INTRODUCTION TO MBED

Introduction to the mbed microcontroller system. Structure of the mbed, data input/output, serial communications, interrupts and timers. Compiling and downloading code to the mbed.



EMBEDDED AND REAL TIME SYSTEMS

An introduction to operating systems. Real time operating system features. Concurrent processes and priority. Synchronising processes. Hardware and operating system constraints. Deadlines and real time scheduling. Inter-task communication, message passing and threads. Multi-processor systems and redundancy. Hardware for real time. Safety critical systems. Case studies.

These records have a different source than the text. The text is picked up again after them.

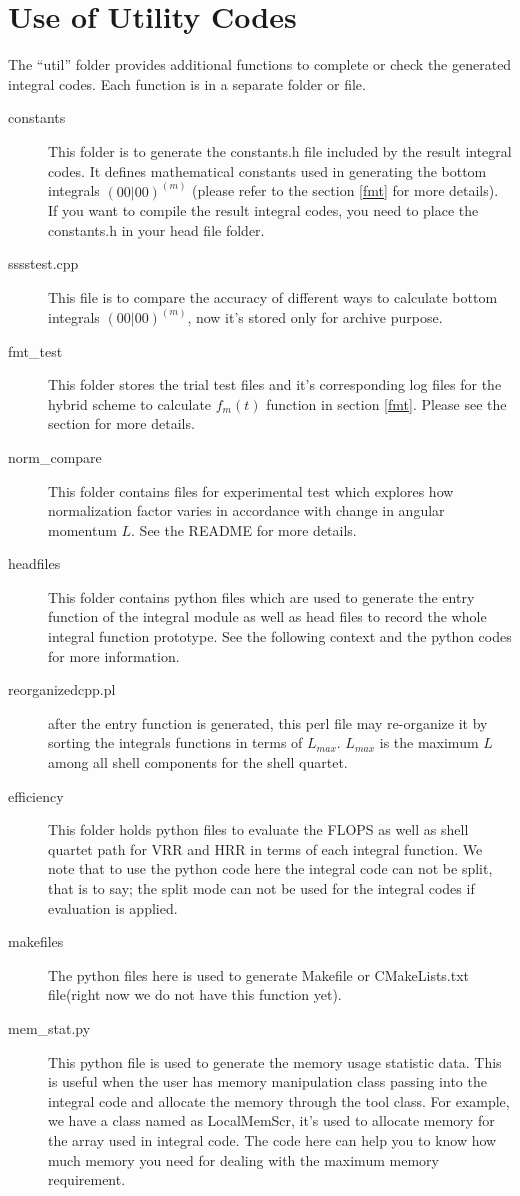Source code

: \section{Use of Utility Codes}
\label{use_util_codes}
%
%
%
The ``util'' folder provides additional functions to complete or check
the generated integral codes. Each function is in a separate folder or 
file.
\begin{description}
 \item [constants] This folder is to generate the constants.h file included
 by the result integral codes. It defines mathematical constants used in generating
 the bottom integrals $(00|00)^{(m)}$ (please refer to the section \ref{fmt}
 for more details). If you want to compile the result integral codes, you 
 need to place the constants.h in your head file folder.
 \item [sssstest.cpp] This file is to compare the accuracy of different
 ways to calculate bottom integrals $(00|00)^{(m)}$, now it's stored only
 for archive purpose. 
 \item [fmt\_test] This folder stores the trial test files and it's corresponding log
 files for the hybrid scheme to calculate $f_{m}(t)$ function in section \ref{fmt}.
 Please see the section for more details.
 \item [norm\_compare] This folder contains files for experimental test which explores
 how normalization factor varies in accordance with change in angular momentum $L$. 
 See the README for more details.
 \item [headfiles] This folder contains python files which are used to generate 
 the entry function of the integral module as well as head files to record the whole 
 integral function prototype. See the following context and the python codes 
 for more information.
 \item [reorganizedcpp.pl] after the entry function is generated, this perl file
 may re-organize it by sorting the integrals functions in terms of $L_{max}$. $L_{max}$
 is the maximum $L$ among all shell components for the shell quartet.
 \item [efficiency] This folder holds python files to evaluate the FLOPS as well as
 shell quartet path for VRR and HRR in terms of each integral function. We note that
 to use the python code here the integral code can not be split, that is to say;
 the split mode can not be used for the integral codes if evaluation is applied.
 \item [makefiles] The python files here is used to generate Makefile or CMakeLists.txt 
 file(right now we do not have this function yet).
 \item [mem\_stat.py] This python file is used to generate the memory usage statistic data.
 This is useful when the user has memory manipulation class passing into the integral
 code and allocate the memory through the tool class. For example, we have a class named as 
 LocalMemScr, it's used to allocate memory for the array used in integral code. The code
 here can help you to know how much memory you need for dealing with the maximum memory
 requirement.
\end{description}
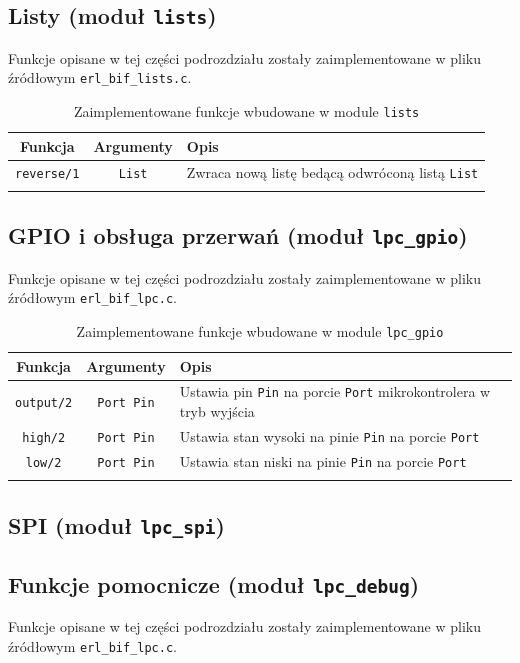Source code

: \subsection{Listy (moduł \texttt{lists})}
\label{sub:bifLists}

Funkcje opisane w tej części podrozdziału zostały zaimplementowane w pliku źródłowym \texttt{erl\_bif\_lists.c}.

\begin{longtable}{|c|c|p{8cm}|}
\hline

Funkcja & Argumenty & Opis \\
\endfirsthead
\hline
\texttt{reverse/1} & \texttt{List} & Zwraca nową listę bedącą odwróconą listą \texttt{List} \\
\hline
\caption{Zaimplementowane funkcje wbudowane w module \texttt{lists}} 
\label{table:bifErlang} \\
\end{longtable}

\subsection{GPIO i obsługa przerwań (moduł \texttt{lpc\_gpio})}
\label{sub:bifGPIO}
Funkcje opisane w tej części podrozdziału zostały zaimplementowane w pliku źródłowym \texttt{erl\_bif\_lpc.c}.

\begin{longtable}{|c|c|p{10cm}|}
\hline

Funkcja & Argumenty & Opis \\
\endfirsthead
\hline
\texttt{output/2} & \texttt{Port Pin} & Ustawia pin \texttt{Pin} na porcie \texttt{Port} mikrokontrolera w tryb wyjścia\\
\hline
\texttt{high/2} & \texttt{Port Pin} & Ustawia stan wysoki na pinie \texttt{Pin} na porcie \texttt{Port} \\
\hline
\texttt{low/2} & \texttt{Port Pin} & Ustawia stan niski na pinie \texttt{Pin} na porcie \texttt{Port} \\
\hline
\caption{Zaimplementowane funkcje wbudowane w module \texttt{lpc\_gpio}} 
\label{table:bifGpio} \\
\end{longtable}


\subsection{SPI (moduł \texttt{lpc\_spi})}
\label{sub:bifSPI}


\subsection{Funkcje pomocnicze (moduł \texttt{lpc\_debug})}
\label{sub:bifDebug}
Funkcje opisane w tej części podrozdziału zostały zaimplementowane w pliku źródłowym \texttt{erl\_bif\_lpc.c}.

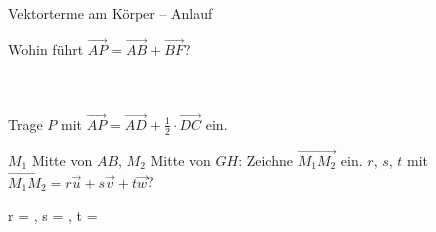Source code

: \begin{aufgabe}{Vektorterme am Körper – Anlauf}
\begin{teile}
\teil Wohin führt $\overrightarrow{AP} = \overrightarrow{AB} + \overrightarrow{BF}$? \\  \\  \\ 

\begin{ksys3}[x1max=7]          \end{ksys3}
\teil Trage $P$ mit $\overrightarrow{AP} = \overrightarrow{AD} + \frac{1}{2} \cdot \overrightarrow{DC}$ ein.

\begin{ksys3}[x1max=7]          \end{ksys3}
\teil $M_1$ Mitte von $AB$, $M_2$ Mitte von $GH$: Zeichne $\overrightarrow{M_1M_2}$ ein. $r$, $s$, $t$ mit $\overrightarrow{M_1M_2} = r\vec u + s\vec v + t\vec w$?

\begin{ksys3}[x1max=7]             \end{ksys3}
r = \leerfeld , s = \leerfeld , t = \leerfeld
\end{teile}
\end{aufgabe}


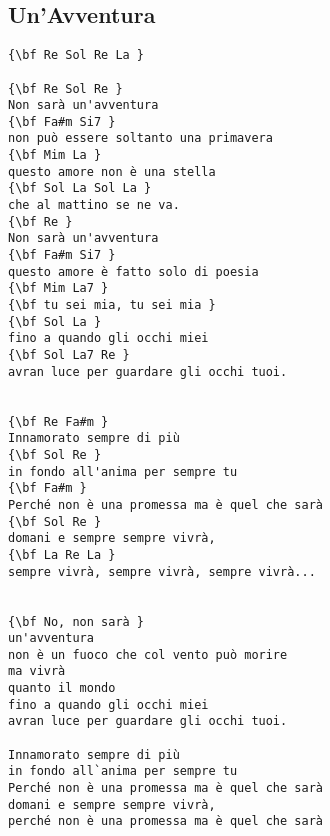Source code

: \documentclass[a4paper]{article}
\begin{document}
\subsection{Un'Avventura} %
\label{sub:Un'Avventur}
\begin{Verbatim}[commandchars=\\\{\}]
{\bf Re Sol Re La }

{\bf Re Sol Re }
Non sarà un'avventura 
{\bf Fa#m Si7 }
non può essere soltanto una primavera 
{\bf Mim La }
questo amore non è una stella 
{\bf Sol La Sol La }
che al mattino se ne va. 
{\bf Re }
Non sarà un'avventura 
{\bf Fa#m Si7 }
questo amore è fatto solo di poesia 
{\bf Mim La7 }
{\bf tu sei mia, tu sei mia }
{\bf Sol La }
fino a quando gli occhi miei 
{\bf Sol La7 Re }
avran luce per guardare gli occhi tuoi. 


{\bf Re Fa#m }
Innamorato sempre di più 
{\bf Sol Re }
in fondo all'anima per sempre tu 
{\bf Fa#m }
Perché non è una promessa ma è quel che sarà 
{\bf Sol Re }
domani e sempre sempre vivrà, 
{\bf La Re La }
sempre vivrà, sempre vivrà, sempre vivrà... 


{\bf No, non sarà }
un'avventura 
non è un fuoco che col vento può morire 
ma vivrà 
quanto il mondo 
fino a quando gli occhi miei 
avran luce per guardare gli occhi tuoi. 

Innamorato sempre di più 
in fondo all`anima per sempre tu 
Perché non è una promessa ma è quel che sarà 
domani e sempre sempre vivrà, 
perché non è una promessa ma è quel che sarà
\end{Verbatim}
\newpage


\end{document}
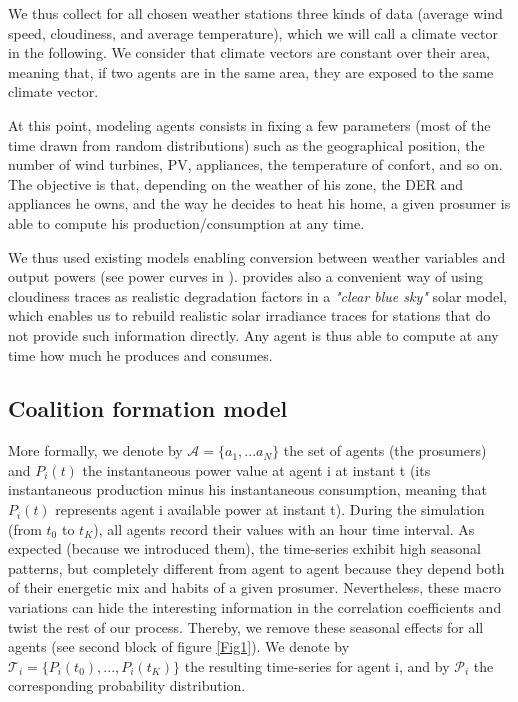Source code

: \documentclass[conference]{IEEEtran}
\begin{document}
We thus collect for all chosen weather stations three kinds of data (average wind speed, cloudiness, and average temperature), which we will call a climate vector in the following. We consider that climate vectors are constant over their area, meaning that, if two agents are in the same area, they are exposed to the same climate vector.

At this point, modeling agents consists in fixing a few parameters (most of the time drawn from random distributions) such as the geographical position, the number of wind turbines, PV, appliances, the temperature of confort, and so on. The objective is that, depending on the weather of his zone, the DER and appliances he owns, and the way he decides to heat his home, a given prosumer is able to compute his production/consumption at any time. 

We thus used existing models enabling conversion between weather variables and output powers (see power curves in \cite{Kota2011} \cite{windturbinemodel}). \cite{Dans2007} provides also a convenient way of using cloudiness traces as realistic degradation factors in a \textit{"clear blue sky"} solar model, which enables us to rebuild realistic solar irradiance traces for stations that do not provide such information directly. Any agent is thus able to compute at any time how much he produces and consumes. 

\subsection{Coalition formation model}\label{subsec:Coalition}
More formally, we denote by $ \mathcal{A} = \{ a_{1},...a_{N} \} $ the set of agents (the prosumers) and $ P_{i}(t) $ the instantaneous power value at agent i at instant t (its instantaneous production minus his instantaneous consumption, meaning that $ P_{i}(t) $ represents agent i available power at instant t). During the simulation (from $t_{0} $ to $ t_{K} $), all agents record their values with an hour time interval. As expected (because we introduced them), the time-series exhibit high seasonal patterns, but completely different from agent to agent because they depend both of their energetic mix and habits of a given prosumer. Nevertheless, these macro variations can hide the interesting information in the correlation coefficients and twist the rest of our process. Thereby, we remove these seasonal effects for all agents (see second block of figure \ref{Fig1}). We denote by $ \mathcal{T}_{i} = \{ P_{i}(t_{0}),...,P_{i}(t_{K}) \} $ the resulting time-series for  agent i, and by $ \mathcal{P}_{i} $ the corresponding probability distribution.
\end{document}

MICROCOMPUTER ARCHITECTURE APPLICATIONS AND PERFORMANCE

A series of case studies illustrating design and performance issues for real-time embedded systems leading to an introduction for the assignment to control a petrol engine.



Coursework



ASSIGNMENT - RTOS DEMONSTRATOR

This laboratory uses a hardware platform to develop an RTOS application and to monitor its performance.



ASSIGNMENT - MICROCOMPUTER ARCHITECTURE APPLICATIONS AND PEFORMANCE

This laboratory assignment is concerned with the control of the ignition timing of a simulated petrol engine. A microcomputer is programmed in 'C' to generate the spark at the appropriate time.

Credits: 15 credits (7.5 ECTS credits).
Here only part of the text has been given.